■ TASK OBJECTIVE
Reproduce verbatim the line in which "and correspondence of" occurs, together with each line that follows it to the end of the listing, and nothing more.

■ MATERIAL SUPPLIED
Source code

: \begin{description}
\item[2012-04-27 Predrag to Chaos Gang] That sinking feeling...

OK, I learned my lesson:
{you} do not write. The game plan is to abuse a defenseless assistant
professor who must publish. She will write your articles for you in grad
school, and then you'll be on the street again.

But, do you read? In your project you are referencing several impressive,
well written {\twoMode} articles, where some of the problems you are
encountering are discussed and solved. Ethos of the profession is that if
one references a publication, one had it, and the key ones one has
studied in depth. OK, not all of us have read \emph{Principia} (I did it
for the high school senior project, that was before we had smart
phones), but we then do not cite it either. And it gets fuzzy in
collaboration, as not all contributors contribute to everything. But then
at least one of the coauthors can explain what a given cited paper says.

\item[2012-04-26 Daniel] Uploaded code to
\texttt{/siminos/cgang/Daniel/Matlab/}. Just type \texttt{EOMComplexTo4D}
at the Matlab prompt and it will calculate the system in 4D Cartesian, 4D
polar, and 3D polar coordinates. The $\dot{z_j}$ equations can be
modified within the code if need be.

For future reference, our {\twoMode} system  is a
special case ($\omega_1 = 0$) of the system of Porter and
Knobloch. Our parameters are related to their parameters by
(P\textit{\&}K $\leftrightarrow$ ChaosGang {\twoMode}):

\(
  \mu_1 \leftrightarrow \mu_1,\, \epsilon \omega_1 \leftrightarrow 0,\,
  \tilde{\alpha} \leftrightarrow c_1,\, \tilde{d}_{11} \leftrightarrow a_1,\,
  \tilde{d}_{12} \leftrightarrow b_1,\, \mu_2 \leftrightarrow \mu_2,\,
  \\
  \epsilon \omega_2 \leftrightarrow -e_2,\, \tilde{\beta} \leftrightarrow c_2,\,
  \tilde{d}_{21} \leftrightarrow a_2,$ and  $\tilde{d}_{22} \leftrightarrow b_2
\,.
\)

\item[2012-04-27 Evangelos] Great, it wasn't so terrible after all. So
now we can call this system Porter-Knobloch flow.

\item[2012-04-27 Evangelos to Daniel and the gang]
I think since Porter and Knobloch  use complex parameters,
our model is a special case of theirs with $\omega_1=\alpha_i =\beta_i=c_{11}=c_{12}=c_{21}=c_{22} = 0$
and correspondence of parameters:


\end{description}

■ EXERCISE OUTPUT
and correspondence of parameters:


\end{description}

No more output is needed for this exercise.